# INSTRUCTIONS FOR THE TASK
Each entry is to be retyped exactly as it appears, and each image is to be dropped.

[Start of Attachment]

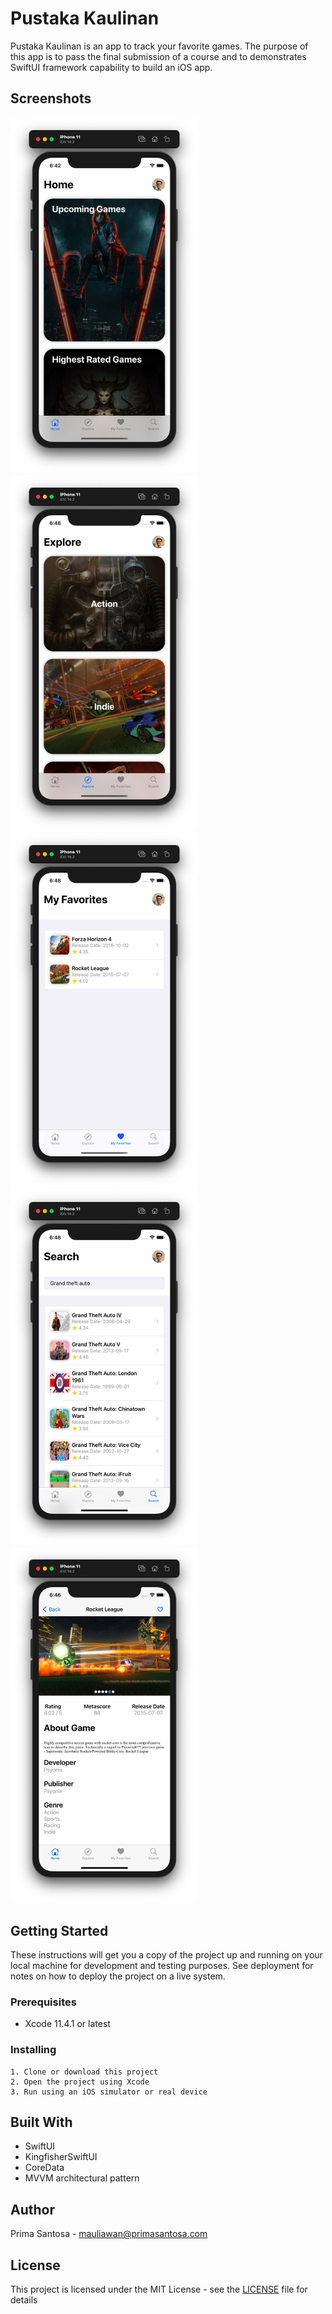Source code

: # Pustaka Kaulinan

Pustaka Kaulinan is an app to track your favorite games. The purpose of this app is to pass the final submission of a course and to demonstrates SwiftUI framework capability to build an iOS app. 

## Screenshots

<p float="left">
  <img src="screenshots/Home.png" width="300" />
  <img src="screenshots/Explore.png" width="300" /> 
  <img src="screenshots/Favorite.png" width="300" />
  <img src="screenshots/Search.png" width="300" />
  <img src="screenshots/Detail.png" width="300" />
</p>

## Getting Started

These instructions will get you a copy of the project up and running on your local machine for development and testing purposes. See deployment for notes on how to deploy the project on a live system.

### Prerequisites

* Xcode 11.4.1 or latest

### Installing

```
1. Clone or download this project
2. Open the project using Xcode
3. Run using an iOS simulator or real device
```

## Built With

* SwiftUI
* KingfisherSwiftUI
* CoreData
* MVVM architectural pattern

## Author

Prima Santosa - mauliawan@primasantosa.com

## License
This project is licensed under the MIT License - see the [LICENSE](LICENSE) file for details
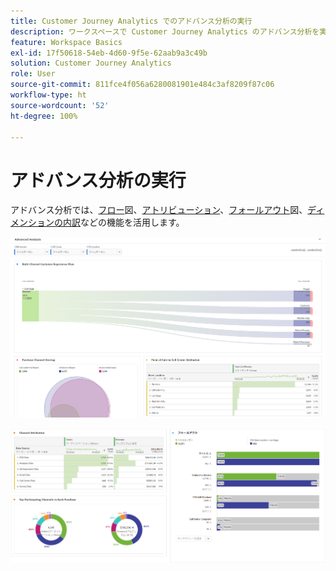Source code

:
 ```yaml
---
title: Customer Journey Analytics でのアドバンス分析の実行
description: ワークスペースで Customer Journey Analytics のアドバンス分析を実行する方法を説明します。
feature: Workspace Basics
exl-id: 17f50618-54eb-4d60-9f5e-62aab9a3c49b
solution: Customer Journey Analytics
role: User
source-git-commit: 811fce4f056a6280081901e484c3af8209f87c06
workflow-type: ht
source-wordcount: '52'
ht-degree: 100%

---
```


# アドバンス分析の実行

アドバンス分析では、[フロー](/help/analysis-workspace/visualizations/c-flow/flow.md)図、[アトリビューション](/help/analysis-workspace/c-panels/attribution.md)、[フォールアウト](/help/analysis-workspace/visualizations/fallout/fallout-flow.md)図、[ディメンションの内訳](/help/components/dimensions/t-breakdown-fa.md)などの機能を活用します。

![フロー図で示すアドバンス分析。](assets/cja-adv-analysis1.png)

![ドーナツグラフ、ベン図、積み重ね棒グラフなど、複数のビジュアライゼーションの例。](assets/cja-adv-analysis2.png)

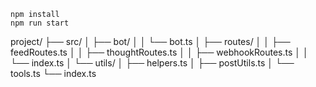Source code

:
 ```
npm install
npm run start
```

project/
├── src/
│   ├── bot/
│   │   └── bot.ts
│   ├── routes/
│   │   ├── feedRoutes.ts
│   │   ├── thoughtRoutes.ts
│   │   ├── webhookRoutes.ts
│   │   └── index.ts
│   └── utils/
│       ├── helpers.ts
│       ├── postUtils.ts
│       └── tools.ts
└── index.ts
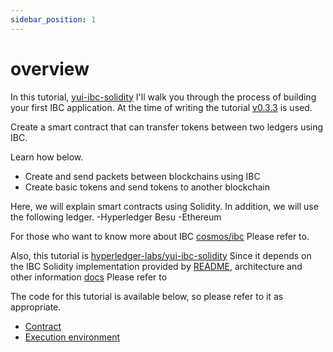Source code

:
 ```yaml
---
sidebar_position: 1
---
```


# overview

In this tutorial,
[yui-ibc-solidity](https://github.com/hyperledger-labs/yui-ibc-solidity)
I'll walk you through the process of building your first IBC application.
At the time of writing the tutorial
[v0.3.3](https://github.com/hyperledger-labs/yui-ibc-solidity/tree/v0.3.3)
is used.

Create a smart contract that can transfer tokens between two ledgers using IBC.

Learn how below.
- Create and send packets between blockchains using IBC
- Create basic tokens and send tokens to another blockchain

Here, we will explain smart contracts using Solidity.
In addition, we will use the following ledger.
-Hyperledger Besu
-Ethereum

For those who want to know more about IBC
[cosmos/ibc](https://github.com/cosmos/ibc)
Please refer to.

Also, this tutorial is [hyperledger-labs/yui-ibc-solidity](https://github.com/hyperledger-labs/yui-ibc-solidity)
Since it depends on the IBC Solidity implementation provided by
[README](https://github.com/hyperledger-labs/yui-ibc-solidity#readme), architecture and other information
[docs](https://github.com/hyperledger-labs/yui-ibc-solidity/tree/main/docs)
Please refer to

The code for this tutorial is available below, so please refer to it as appropriate.
- [Contract](https://github.com/hyperledger-labs/yui-docs/tree/main/contracts/minitoken/solidity)
- [Execution environment](https://github.com/hyperledger-labs/yui-docs/tree/main/samples/minitoken-besu-ethereum)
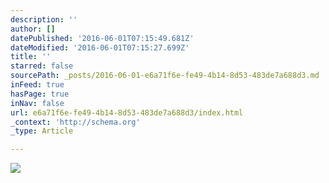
 ```yaml
---
description: ''
author: []
datePublished: '2016-06-01T07:15:49.681Z'
dateModified: '2016-06-01T07:15:27.699Z'
title: ''
starred: false
sourcePath: _posts/2016-06-01-e6a71f6e-fe49-4b14-8d53-483de7a688d3.md
inFeed: true
hasPage: true
inNav: false
url: e6a71f6e-fe49-4b14-8d53-483de7a688d3/index.html
_context: 'http://schema.org'
_type: Article

---
```

![](https://the-grid-user-content.s3-us-west-2.amazonaws.com/582da415-78cb-4000-872f-859ee90d87e2.jpg)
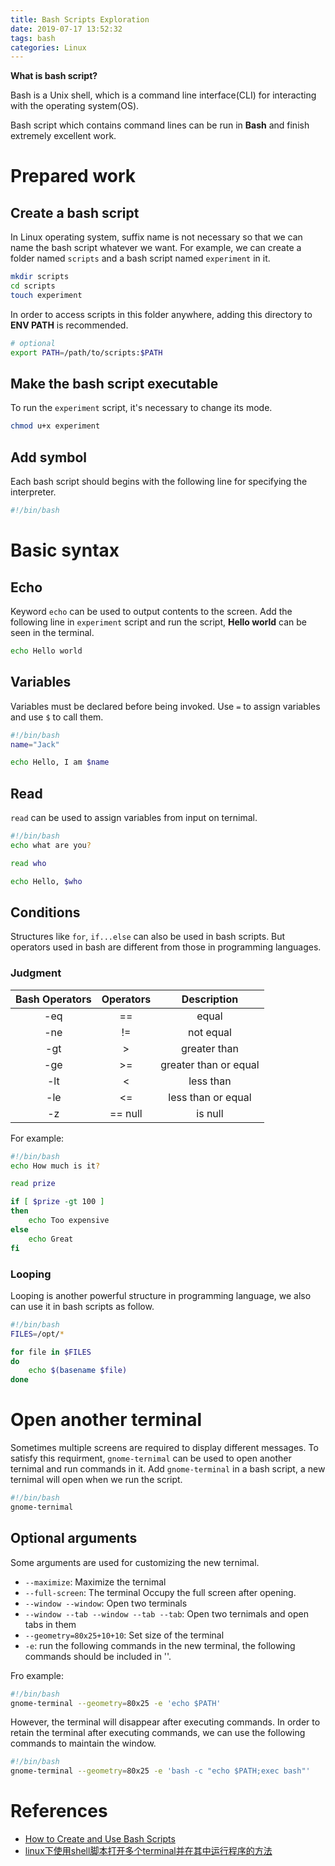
 ```yaml
---
title: Bash Scripts Exploration
date: 2019-07-17 13:52:32
tags: bash
categories: Linux
---
```


**What is bash script?** 

Bash is a Unix shell, which is a command line interface(CLI) for interacting with the operating system(OS).

Bash script which contains command lines can be run in **Bash** and finish extremely excellent work.

# Prepared work

## Create a bash script 

In Linux operating system, suffix name is not necessary so that we can name the bash script whatever we want. For example, we can create a folder named `scripts` and 
a bash script named `experiment` in it. 
```bash
mkdir scripts
cd scripts
touch experiment
```
In order to access scripts in this folder anywhere, adding this directory to **ENV PATH** is recommended.
```bash
# optional
export PATH=/path/to/scripts:$PATH
```

## Make the bash script executable

To run the `experiment` script, it's necessary to change its mode.
```bash
chmod u+x experiment
```

## Add symbol

Each bash script should begins with the following line for specifying the interpreter.
```bash
#!/bin/bash
```

# Basic syntax

## Echo

Keyword `echo` can be used to output contents to the screen. Add the following line in `experiment` script and run the script, **Hello world** can be seen in the terminal.
```bash
echo Hello world
```

## Variables

Variables must be declared before being invoked. Use `=` to assign variables and use `$` to call them.
```bash
#!/bin/bash
name="Jack"

echo Hello, I am $name
```

## Read

`read` can be used to assign variables from input on ternimal. 
```bash
#!/bin/bash
echo what are you?

read who

echo Hello, $who
```

## Conditions

Structures like `for`, `if...else` can also be used in bash scripts. But operators used in bash are different from those in programming languages.

### Judgment

| Bash Operators | Operators | Description |
| :------------: | :-------: | :---------: |
| -eq | == | equal |
| -ne | != | not equal |
| -gt | >  | greater than |
| -ge | >= | greater than or equal |
| -lt | <  | less than |
| -le | <= | less than or equal |
| -z  | == null | is null |

For example:

```bash
#!/bin/bash
echo How much is it?

read prize

if [ $prize -gt 100 ]
then 
    echo Too expensive
else
    echo Great
fi
```

### Looping

Looping is another powerful structure in programming language, we also can use it in bash scripts as follow.
```bash
#!/bin/bash
FILES=/opt/*

for file in $FILES
do
    echo $(basename $file)
done
```

# Open another terminal

Sometimes multiple screens are required to display different messages. To satisfy this requirment, `gnome-ternimal` can be used to open another ternimal and run commands in it.
Add `gnome-terminal` in a bash script, a new ternimal will open when we run the script.

```bash
#!/bin/bash
gnome-ternimal
```

## Optional arguments

Some arguments are used for customizing the new ternimal.

- `--maximize`: Maximize the ternimal
- `--full-screen`: The terminal Occupy the full screen after opening.
- `--window --window`: Open two terminals
- `--window --tab --window --tab --tab`: Open two ternimals and open tabs in them
- `--geometry=80x25+10+10`: Set size of the terminal 
- `-e`: run the following commands in the new terminal, the following commands should be included in ''. 

Fro example:
```bash
#!/bin/bash
gnome-terminal --geometry=80x25 -e 'echo $PATH'
```

However, the terminal will disappear after executing commands. In order to retain the terminal after executing commands, we can use the following commands to maintain the window.
```bash
#!/bin/bash
gnome-terminal --geometry=80x25 -e 'bash -c "echo $PATH;exec bash"'
```

# References

- [How to Create and Use Bash Scripts](https://www.taniarascia.com/how-to-create-and-use-bash-scripts/)
- [linux下使用shell脚本打开多个terminal并在其中运行程序的方法](https://blog.csdn.net/weixin_39465823/article/details/83786685)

[End of Attachment]

# ANSWER FOR THIS EXERCISE
Source code

: # Pustaka Kaulinan

Pustaka Kaulinan is an app to track your favorite games. The purpose of this app is to pass the final submission of a course and to demonstrates SwiftUI framework capability to build an iOS app. 

## Screenshots

<p float="left">
  <img src="screenshots/Home.png" width="300" />
  <img src="screenshots/Explore.png" width="300" /> 
  <img src="screenshots/Favorite.png" width="300" />
  <img src="screenshots/Search.png" width="300" />
  <img src="screenshots/Detail.png" width="300" />
</p>

## Getting Started

These instructions will get you a copy of the project up and running on your local machine for development and testing purposes. See deployment for notes on how to deploy the project on a live system.

### Prerequisites

* Xcode 11.4.1 or latest

### Installing

```
1. Clone or download this project
2. Open the project using Xcode
3. Run using an iOS simulator or real device
```

## Built With

* SwiftUI
* KingfisherSwiftUI
* CoreData
* MVVM architectural pattern

## Author

Prima Santosa - mauliawan@primasantosa.com

## License
This project is licensed under the MIT License - see the [LICENSE](LICENSE) file for details
Source code

:
 ```yaml
---
title: Customer Journey Analytics でのアドバンス分析の実行
description: ワークスペースで Customer Journey Analytics のアドバンス分析を実行する方法を説明します。
feature: Workspace Basics
exl-id: 17f50618-54eb-4d60-9f5e-62aab9a3c49b
solution: Customer Journey Analytics
role: User
source-git-commit: 811fce4f056a6280081901e484c3af8209f87c06
workflow-type: ht
source-wordcount: '52'
ht-degree: 100%

---
```


# アドバンス分析の実行

アドバンス分析では、[フロー](/help/analysis-workspace/visualizations/c-flow/flow.md)図、[アトリビューション](/help/analysis-workspace/c-panels/attribution.md)、[フォールアウト](/help/analysis-workspace/visualizations/fallout/fallout-flow.md)図、[ディメンションの内訳](/help/components/dimensions/t-breakdown-fa.md)などの機能を活用します。

![フロー図で示すアドバンス分析。](assets/cja-adv-analysis1.png)

![ドーナツグラフ、ベン図、積み重ね棒グラフなど、複数のビジュアライゼーションの例。](assets/cja-adv-analysis2.png)

Source code

:
 ```
npm install
npm run start
```

project/
├── src/
│   ├── bot/
│   │   └── bot.ts
│   ├── routes/
│   │   ├── feedRoutes.ts
│   │   ├── thoughtRoutes.ts
│   │   ├── webhookRoutes.ts
│   │   └── index.ts
│   └── utils/
│       ├── helpers.ts
│       ├── postUtils.ts
│       └── tools.ts
└── index.ts
Source code

:
 ```yaml
---
sidebar_position: 1
---
```


# overview

In this tutorial,
[yui-ibc-solidity](https://github.com/hyperledger-labs/yui-ibc-solidity)
I'll walk you through the process of building your first IBC application.
At the time of writing the tutorial
[v0.3.3](https://github.com/hyperledger-labs/yui-ibc-solidity/tree/v0.3.3)
is used.

Create a smart contract that can transfer tokens between two ledgers using IBC.

Learn how below.
- Create and send packets between blockchains using IBC
- Create basic tokens and send tokens to another blockchain

Here, we will explain smart contracts using Solidity.
In addition, we will use the following ledger.
-Hyperledger Besu
-Ethereum

For those who want to know more about IBC
[cosmos/ibc](https://github.com/cosmos/ibc)
Please refer to.

Also, this tutorial is [hyperledger-labs/yui-ibc-solidity](https://github.com/hyperledger-labs/yui-ibc-solidity)
Since it depends on the IBC Solidity implementation provided by
[README](https://github.com/hyperledger-labs/yui-ibc-solidity#readme), architecture and other information
[docs](https://github.com/hyperledger-labs/yui-ibc-solidity/tree/main/docs)
Please refer to

The code for this tutorial is available below, so please refer to it as appropriate.
- [Contract](https://github.com/hyperledger-labs/yui-docs/tree/main/contracts/minitoken/solidity)
- [Execution environment](https://github.com/hyperledger-labs/yui-docs/tree/main/samples/minitoken-besu-ethereum)
 ```yaml
---
description: ''
author: []
datePublished: '2016-06-01T07:15:49.681Z'
dateModified: '2016-06-01T07:15:27.699Z'
title: ''
starred: false
sourcePath: _posts/2016-06-01-e6a71f6e-fe49-4b14-8d53-483de7a688d3.md
inFeed: true
hasPage: true
inNav: false
url: e6a71f6e-fe49-4b14-8d53-483de7a688d3/index.html
_context: 'http://schema.org'
_type: Article

---
```

![](https://the-grid-user-content.s3-us-west-2.amazonaws.com/582da415-78cb-4000-872f-859ee90d87e2.jpg)
 ```yaml
---
title: Bash Scripts Exploration
date: 2019-07-17 13:52:32
tags: bash
categories: Linux
---
```


**What is bash script?** 

Bash is a Unix shell, which is a command line interface(CLI) for interacting with the operating system(OS).

Bash script which contains command lines can be run in **Bash** and finish extremely excellent work.

# Prepared work

## Create a bash script 

In Linux operating system, suffix name is not necessary so that we can name the bash script whatever we want. For example, we can create a folder named `scripts` and 
a bash script named `experiment` in it. 
```bash
mkdir scripts
cd scripts
touch experiment
```
In order to access scripts in this folder anywhere, adding this directory to **ENV PATH** is recommended.
```bash
# optional
export PATH=/path/to/scripts:$PATH
```

## Make the bash script executable

To run the `experiment` script, it's necessary to change its mode.
```bash
chmod u+x experiment
```

## Add symbol

Each bash script should begins with the following line for specifying the interpreter.
```bash
#!/bin/bash
```

# Basic syntax

## Echo

Keyword `echo` can be used to output contents to the screen. Add the following line in `experiment` script and run the script, **Hello world** can be seen in the terminal.
```bash
echo Hello world
```

## Variables

Variables must be declared before being invoked. Use `=` to assign variables and use `$` to call them.
```bash
#!/bin/bash
name="Jack"

echo Hello, I am $name
```

## Read

`read` can be used to assign variables from input on ternimal. 
```bash
#!/bin/bash
echo what are you?

read who

echo Hello, $who
```

## Conditions

Structures like `for`, `if...else` can also be used in bash scripts. But operators used in bash are different from those in programming languages.

### Judgment

| Bash Operators | Operators | Description |
| :------------: | :-------: | :---------: |
| -eq | == | equal |
| -ne | != | not equal |
| -gt | >  | greater than |
| -ge | >= | greater than or equal |
| -lt | <  | less than |
| -le | <= | less than or equal |
| -z  | == null | is null |

For example:

```bash
#!/bin/bash
echo How much is it?

read prize

if [ $prize -gt 100 ]
then 
    echo Too expensive
else
    echo Great
fi
```

### Looping

Looping is another powerful structure in programming language, we also can use it in bash scripts as follow.
```bash
#!/bin/bash
FILES=/opt/*

for file in $FILES
do
    echo $(basename $file)
done
```

# Open another terminal

Sometimes multiple screens are required to display different messages. To satisfy this requirment, `gnome-ternimal` can be used to open another ternimal and run commands in it.
Add `gnome-terminal` in a bash script, a new ternimal will open when we run the script.

```bash
#!/bin/bash
gnome-ternimal
```

## Optional arguments

Some arguments are used for customizing the new ternimal.

- `--maximize`: Maximize the ternimal
- `--full-screen`: The terminal Occupy the full screen after opening.
- `--window --window`: Open two terminals
- `--window --tab --window --tab --tab`: Open two ternimals and open tabs in them
- `--geometry=80x25+10+10`: Set size of the terminal 
- `-e`: run the following commands in the new terminal, the following commands should be included in ''. 

Fro example:
```bash
#!/bin/bash
gnome-terminal --geometry=80x25 -e 'echo $PATH'
```

However, the terminal will disappear after executing commands. In order to retain the terminal after executing commands, we can use the following commands to maintain the window.
```bash
#!/bin/bash
gnome-terminal --geometry=80x25 -e 'bash -c "echo $PATH;exec bash"'
```

# References

- [How to Create and Use Bash Scripts](https://www.taniarascia.com/how-to-create-and-use-bash-scripts/)
- [linux下使用shell脚本打开多个terminal并在其中运行程序的方法](https://blog.csdn.net/weixin_39465823/article/details/83786685)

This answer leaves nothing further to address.